On Ubuntu/Debian you can install the requirements with:

sudo apt-get install \
     build-essential \
     cmake

On Alpine Linux:

apk add autoconf \
        bash \
        cmake \
        g++ \
        gcc \
        make

On macOS, you can use Homebrew:

git clone https://github.com/apache/arrow.git
cd arrow
brew update && brew bundle --file=cpp/Brewfile

With vcpkg:

git clone https://github.com/apache/arrow.git
cd arrow
vcpkg install \
  --x-manifest-root cpp \
  --feature-flags=versions \
  --clean-after-build

On MSYS2:

pacman --sync --refresh --noconfirm \
  ccache \
  git \
  mingw-w64-${MSYSTEM_CARCH}-boost \
  mingw-w64-${MSYSTEM_CARCH}-brotli \
  mingw-w64-${MSYSTEM_CARCH}-cmake \
  mingw-w64-${MSYSTEM_CARCH}-gcc \
  mingw-w64-${MSYSTEM_CARCH}-gflags \
  mingw-w64-${MSYSTEM_CARCH}-glog \
  mingw-w64-${MSYSTEM_CARCH}-gtest \
  mingw-w64-${MSYSTEM_CARCH}-lz4 \
  mingw-w64-${MSYSTEM_CARCH}-protobuf \
  mingw-w64-${MSYSTEM_CARCH}-python3-numpy \
  mingw-w64-${MSYSTEM_CARCH}-rapidjson \
  mingw-w64-${MSYSTEM_CARCH}-snappy \
  mingw-w64-${MSYSTEM_CARCH}-thrift \
  mingw-w64-${MSYSTEM_CARCH}-zlib \
  mingw-w64-${MSYSTEM_CARCH}-zstd

Building

The build system uses CMAKE_BUILD_TYPE=release by default, so if this argument is omitted then a release build will be produced.

Note

You need to more options to build on Windows. See Developing on Windows for details.

Minimal release build:

git clone https://github.com/apache/arrow.git
cd arrow/cpp
mkdir release
cd release
cmake ..
make

Minimal debug build with unit tests:

git clone https://github.com/apache/arrow.git
cd arrow/cpp
mkdir debug
cd debug
cmake -DCMAKE_BUILD_TYPE=Debug -DARROW_BUILD_TESTS=ON ..
make unittest

The unit tests are not built by default. After building, one can also invoke the unit tests using the ctest tool provided by CMake (note that test depends on python being available).

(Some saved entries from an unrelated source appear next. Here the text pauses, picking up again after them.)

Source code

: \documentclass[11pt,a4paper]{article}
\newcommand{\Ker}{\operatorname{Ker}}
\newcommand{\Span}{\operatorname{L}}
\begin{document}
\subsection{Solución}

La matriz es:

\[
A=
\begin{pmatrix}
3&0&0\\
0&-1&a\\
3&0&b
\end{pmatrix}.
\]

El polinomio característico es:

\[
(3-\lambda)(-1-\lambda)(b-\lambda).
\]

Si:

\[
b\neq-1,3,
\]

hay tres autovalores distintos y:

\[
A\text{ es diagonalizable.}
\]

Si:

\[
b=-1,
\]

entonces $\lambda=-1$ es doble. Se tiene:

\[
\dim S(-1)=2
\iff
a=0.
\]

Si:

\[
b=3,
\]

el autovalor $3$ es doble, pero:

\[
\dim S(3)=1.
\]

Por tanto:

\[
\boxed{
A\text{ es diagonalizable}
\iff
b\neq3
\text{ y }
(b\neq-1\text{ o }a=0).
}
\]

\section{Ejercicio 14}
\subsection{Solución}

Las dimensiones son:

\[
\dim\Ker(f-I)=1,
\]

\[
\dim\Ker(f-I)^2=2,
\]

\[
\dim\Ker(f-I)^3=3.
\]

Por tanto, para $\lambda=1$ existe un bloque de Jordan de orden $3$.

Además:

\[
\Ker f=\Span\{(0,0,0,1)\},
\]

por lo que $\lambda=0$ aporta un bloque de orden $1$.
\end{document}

On some Linux distributions, running the test suite might require setting an explicit locale. If you see any locale-related errors, try setting the environment variable (which requires the locales package or equivalent):

export LC_ALL="en_US.UTF-8"

Faster builds with Ninja

Many contributors use the Ninja build system to get faster builds. It especially speeds up incremental builds. To use ninja, pass -GNinja when calling cmake and then use the ninja command instead of make.

Optional Components

By default, the C++ build system creates a fairly minimal build. We have several optional system components which you can opt into building by passing boolean flags to cmake.

  • -DARROW_COMPUTE=ON: Computational kernel functions and other support

  • -DARROW_CSV=ON: CSV reader module

  • -DARROW_CUDA=ON: CUDA integration for GPU development. Depends on NVIDIA CUDA toolkit. The CUDA toolchain used to build the library can be customized by using the $CUDA_HOME environment variable.

  • -DARROW_DATASET=ON: Dataset API, implies the Filesystem API

  • -DARROW_FILESYSTEM=ON: Filesystem API for accessing local and remote filesystems

  • -DARROW_FLIGHT=ON: Arrow Flight RPC system, which depends at least on gRPC

  • -DARROW_GANDIVA=ON: Gandiva expression compiler, depends on LLVM, Protocol Buffers, and re2

  • -DARROW_GANDIVA_JAVA=ON: Gandiva JNI bindings for Java

  • -DARROW_HDFS=ON: Arrow integration with libhdfs for accessing the Hadoop Filesystem

  • -DARROW_HIVESERVER2=ON: Client library for HiveServer2 database protocol

  • -DARROW_JSON=ON: JSON reader module

  • -DARROW_ORC=ON: Arrow integration with Apache ORC

  • -DARROW_PARQUET=ON: Apache Parquet libraries and Arrow integration

  • -DARROW_PLASMA=ON: Plasma Shared Memory Object Store

  • -DARROW_PLASMA_JAVA_CLIENT=ON: Build Java client for Plasma

  • -DARROW_PYTHON=ON: Arrow Python C++ integration library (required for building pyarrow). This library must be built against the same Python version for which you are building pyarrow. NumPy must also be installed. Enabling this option also enables ARROW_COMPUTE, ARROW_CSV, ARROW_DATASET, ARROW_FILESYSTEM, ARROW_HDFS, and ARROW_JSON.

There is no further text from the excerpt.